Data shown: Begin

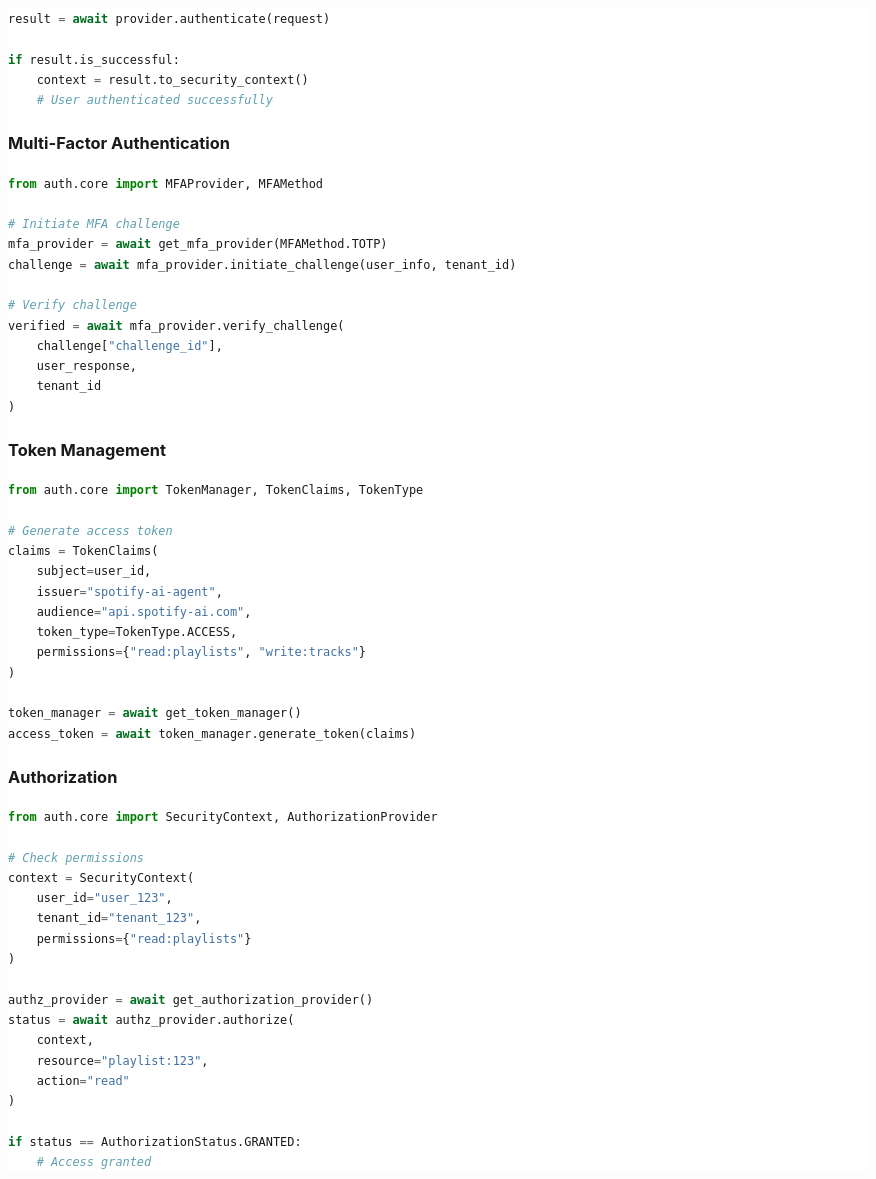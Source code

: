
 ```python
result = await provider.authenticate(request)

if result.is_successful:
    context = result.to_security_context()
    # User authenticated successfully
```

### Multi-Factor Authentication

```python
from auth.core import MFAProvider, MFAMethod

# Initiate MFA challenge
mfa_provider = await get_mfa_provider(MFAMethod.TOTP)
challenge = await mfa_provider.initiate_challenge(user_info, tenant_id)

# Verify challenge
verified = await mfa_provider.verify_challenge(
    challenge["challenge_id"], 
    user_response,
    tenant_id
)
```

### Token Management

```python
from auth.core import TokenManager, TokenClaims, TokenType

# Generate access token
claims = TokenClaims(
    subject=user_id,
    issuer="spotify-ai-agent",
    audience="api.spotify-ai.com",
    token_type=TokenType.ACCESS,
    permissions={"read:playlists", "write:tracks"}
)

token_manager = await get_token_manager()
access_token = await token_manager.generate_token(claims)
```

### Authorization

```python
from auth.core import SecurityContext, AuthorizationProvider

# Check permissions
context = SecurityContext(
    user_id="user_123",
    tenant_id="tenant_123",
    permissions={"read:playlists"}
)

authz_provider = await get_authorization_provider()
status = await authz_provider.authorize(
    context, 
    resource="playlist:123", 
    action="read"
)

if status == AuthorizationStatus.GRANTED:
    # Access granted
```
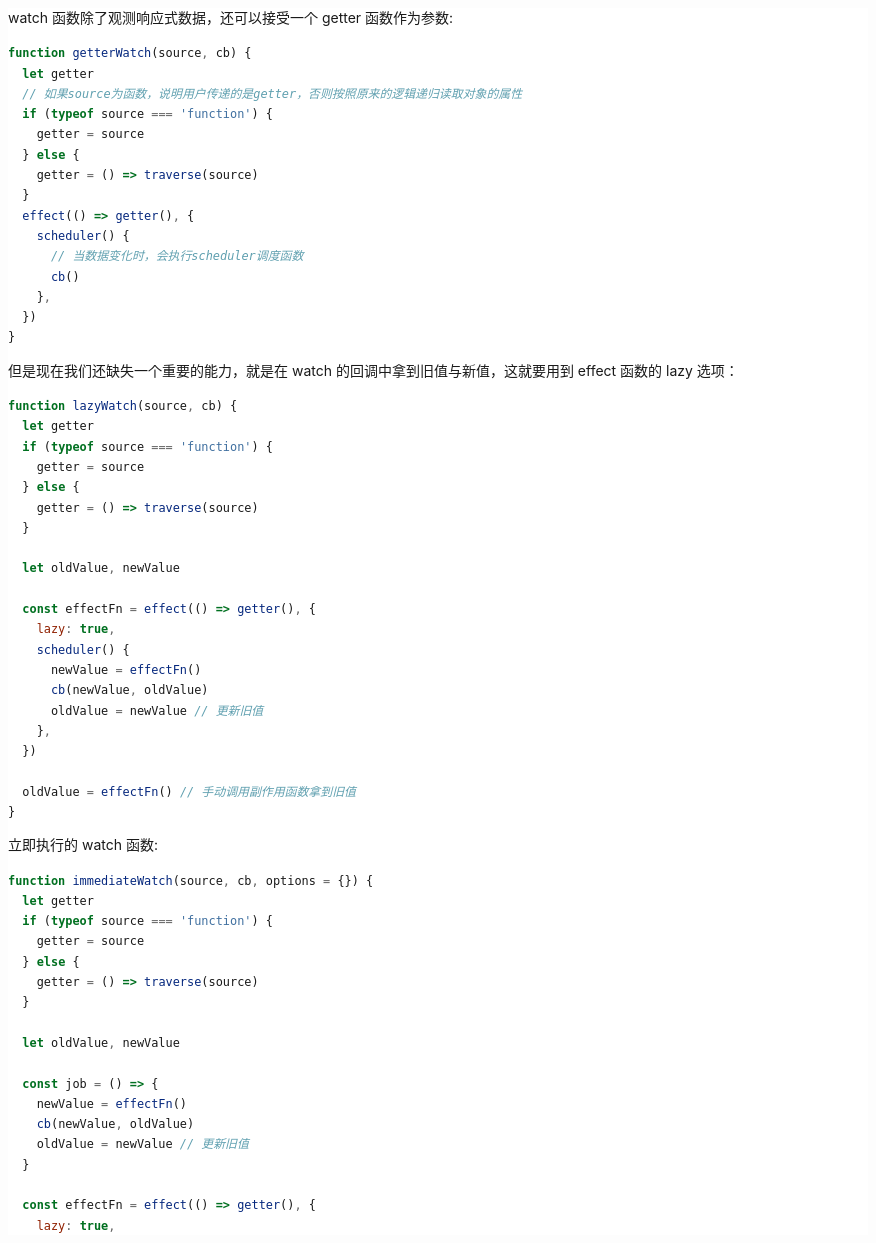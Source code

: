 watch 函数除了观测响应式数据，还可以接受一个 getter 函数作为参数:

```js
function getterWatch(source, cb) {
  let getter
  // 如果source为函数，说明用户传递的是getter，否则按照原来的逻辑递归读取对象的属性
  if (typeof source === 'function') {
    getter = source
  } else {
    getter = () => traverse(source)
  }
  effect(() => getter(), {
    scheduler() {
      // 当数据变化时，会执行scheduler调度函数
      cb()
    },
  })
}
```

但是现在我们还缺失一个重要的能力，就是在 watch 的回调中拿到旧值与新值，这就要用到 effect 函数的 lazy 选项：

```js
function lazyWatch(source, cb) {
  let getter
  if (typeof source === 'function') {
    getter = source
  } else {
    getter = () => traverse(source)
  }

  let oldValue, newValue

  const effectFn = effect(() => getter(), {
    lazy: true,
    scheduler() {
      newValue = effectFn()
      cb(newValue, oldValue)
      oldValue = newValue // 更新旧值
    },
  })

  oldValue = effectFn() // 手动调用副作用函数拿到旧值
}
```

立即执行的 watch 函数:

```js
function immediateWatch(source, cb, options = {}) {
  let getter
  if (typeof source === 'function') {
    getter = source
  } else {
    getter = () => traverse(source)
  }

  let oldValue, newValue

  const job = () => {
    newValue = effectFn()
    cb(newValue, oldValue)
    oldValue = newValue // 更新旧值
  }

  const effectFn = effect(() => getter(), {
    lazy: true,
```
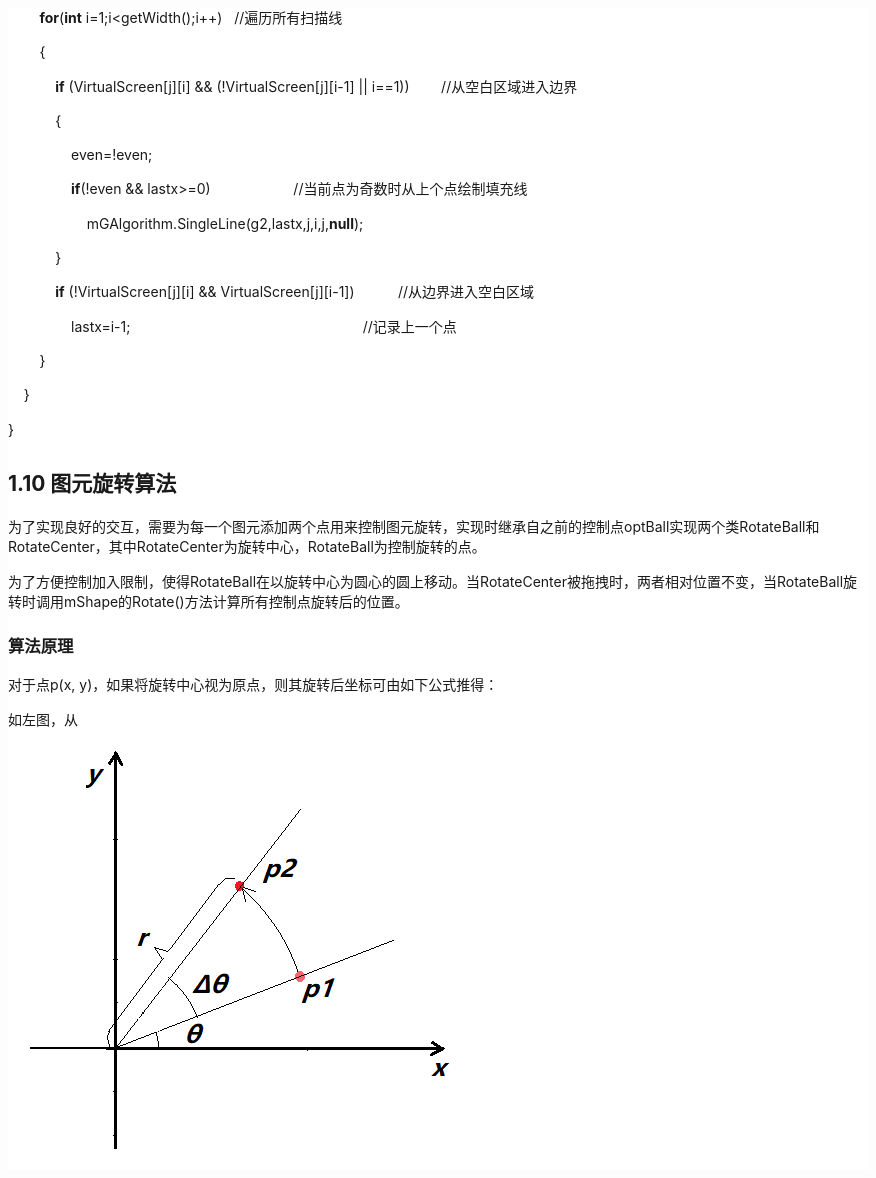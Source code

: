         **for**(**int** i=1;i\<getWidth();i++)   //遍历所有扫描线

        {  

            **if** (VirtualScreen[j][i] && (!VirtualScreen[j][i-1] \|\| i==1))        //从空白区域进入边界  

            {  

                even=!even;  

                **if**(!even && lastx\>=0)                     //当前点为奇数时从上个点绘制填充线  

                    mGAlgorithm.SingleLine(g2,lastx,j,i,j,**null**);  

            }  

            **if** (!VirtualScreen[j][i] && VirtualScreen[j][i-1])           //从边界进入空白区域

                lastx=i-1;                                                           //记录上一个点  

        }  

    }  

} 

1.10 图元旋转算法
-----------------

为了实现良好的交互，需要为每一个图元添加两个点用来控制图元旋转，实现时继承自之前的控制点optBall实现两个类RotateBall和RotateCenter，其中RotateCenter为旋转中心，RotateBall为控制旋转的点。

为了方便控制加入限制，使得RotateBall在以旋转中心为圆心的圆上移动。当RotateCenter被拖拽时，两者相对位置不变，当RotateBall旋转时调用mShape的Rotate()方法计算所有控制点旋转后的位置。

### 算法原理

对于点p(x, y)，如果将旋转中心视为原点，则其旋转后坐标可由如下公式推得：

如左图，从

![](media/16f863d53e5095262937fa7a90fad22a.png)
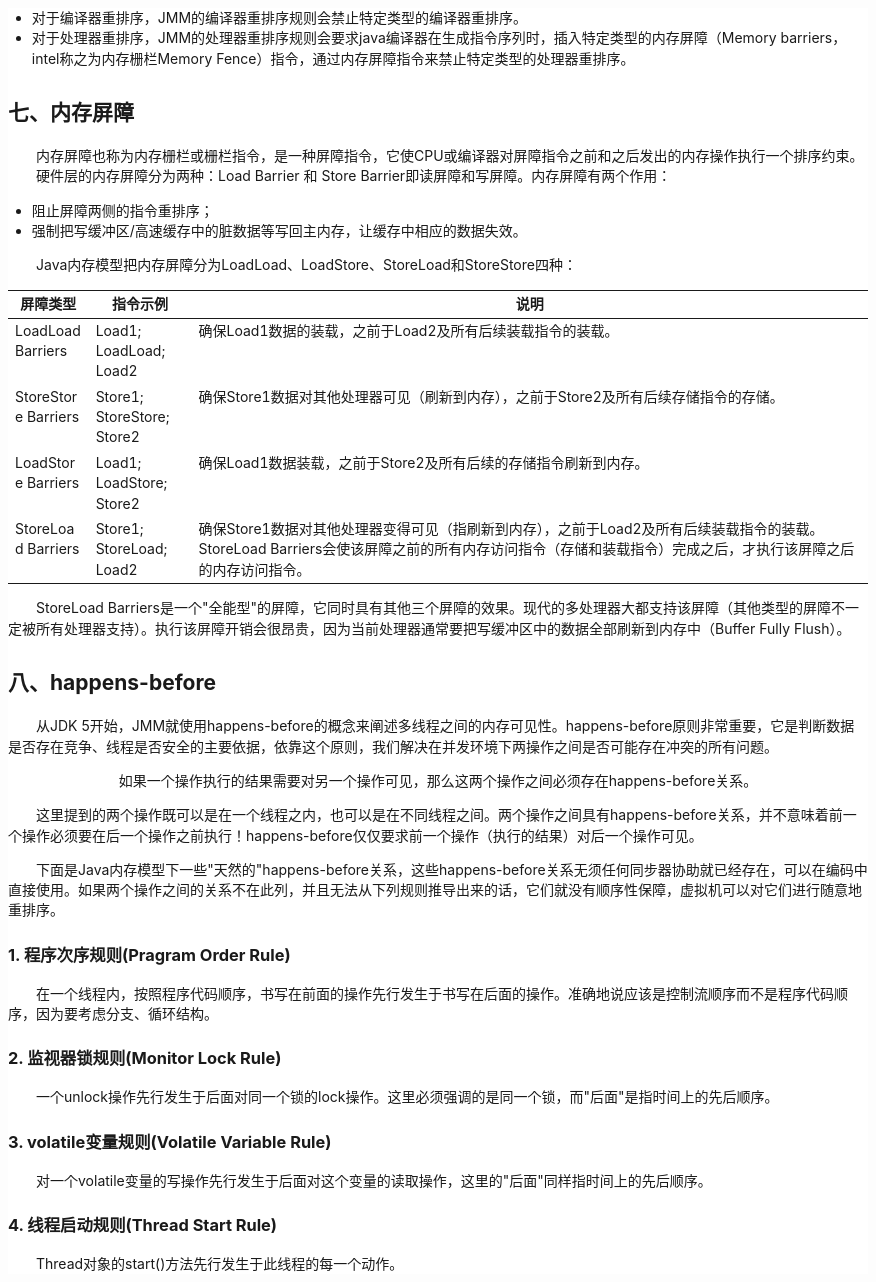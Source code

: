 * 对于编译器重排序，JMM的编译器重排序规则会禁止特定类型的编译器重排序。
* 对于处理器重排序，JMM的处理器重排序规则会要求java编译器在生成指令序列时，插入特定类型的内存屏障（Memory barriers，intel称之为内存栅栏Memory Fence）指令，通过内存屏障指令来禁止特定类型的处理器重排序。


## 七、内存屏障

　　内存屏障也称为内存栅栏或栅栏指令，是一种屏障指令，它使CPU或编译器对屏障指令之前和之后发出的内存操作执行一个排序约束。  
　　硬件层的内存屏障分为两种：Load Barrier 和 Store Barrier即读屏障和写屏障。内存屏障有两个作用：

* 阻止屏障两侧的指令重排序；
* 强制把写缓冲区/高速缓存中的脏数据等写回主内存，让缓存中相应的数据失效。

　　Java内存模型把内存屏障分为LoadLoad、LoadStore、StoreLoad和StoreStore四种：

|屏障类型|指令示例|说明|
|--- |--- |--- |
|LoadLoad Barriers|Load1; LoadLoad; Load2|确保Load1数据的装载，之前于Load2及所有后续装载指令的装载。|
|StoreStore Barriers|Store1; StoreStore; Store2|确保Store1数据对其他处理器可见（刷新到内存），之前于Store2及所有后续存储指令的存储。|
|LoadStore Barriers|Load1; LoadStore; Store2|确保Load1数据装载，之前于Store2及所有后续的存储指令刷新到内存。|
|StoreLoad Barriers|Store1; StoreLoad; Load2|确保Store1数据对其他处理器变得可见（指刷新到内存），之前于Load2及所有后续装载指令的装载。StoreLoad Barriers会使该屏障之前的所有内存访问指令（存储和装载指令）完成之后，才执行该屏障之后的内存访问指令。|

　　StoreLoad Barriers是一个"全能型"的屏障，它同时具有其他三个屏障的效果。现代的多处理器大都支持该屏障（其他类型的屏障不一定被所有处理器支持）。执行该屏障开销会很昂贵，因为当前处理器通常要把写缓冲区中的数据全部刷新到内存中（Buffer Fully Flush）。


## 八、happens-before
　　从JDK 5开始，JMM就使用happens-before的概念来阐述多线程之间的内存可见性。happens-before原则非常重要，它是判断数据是否存在竞争、线程是否安全的主要依据，依靠这个原则，我们解决在并发环境下两操作之间是否可能存在冲突的所有问题。
<center>
如果一个操作执行的结果需要对另一个操作可见，那么这两个操作之间必须存在happens-before关系。
</center>

　　这里提到的两个操作既可以是在一个线程之内，也可以是在不同线程之间。两个操作之间具有happens-before关系，并不意味着前一个操作必须要在后一个操作之前执行！happens-before仅仅要求前一个操作（执行的结果）对后一个操作可见。

　　下面是Java内存模型下一些"天然的"happens-before关系，这些happens-before关系无须任何同步器协助就已经存在，可以在编码中直接使用。如果两个操作之间的关系不在此列，并且无法从下列规则推导出来的话，它们就没有顺序性保障，虚拟机可以对它们进行随意地重排序。

### 1. 程序次序规则(Pragram Order Rule)
　　在一个线程内，按照程序代码顺序，书写在前面的操作先行发生于书写在后面的操作。准确地说应该是控制流顺序而不是程序代码顺序，因为要考虑分支、循环结构。

### 2. 监视器锁规则(Monitor Lock Rule)
　　一个unlock操作先行发生于后面对同一个锁的lock操作。这里必须强调的是同一个锁，而"后面"是指时间上的先后顺序。

### 3. volatile变量规则(Volatile Variable Rule)
　　对一个volatile变量的写操作先行发生于后面对这个变量的读取操作，这里的"后面"同样指时间上的先后顺序。

### 4. 线程启动规则(Thread Start Rule)
　　Thread对象的start()方法先行发生于此线程的每一个动作。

Data shown: End

▸ **Action item**: Your answer should be every line from the material above in which the word "status" appears.

▸ **Solution to the exercise**:
status = await authz_provider.authorize(
if status == AuthorizationStatus.GRANTED:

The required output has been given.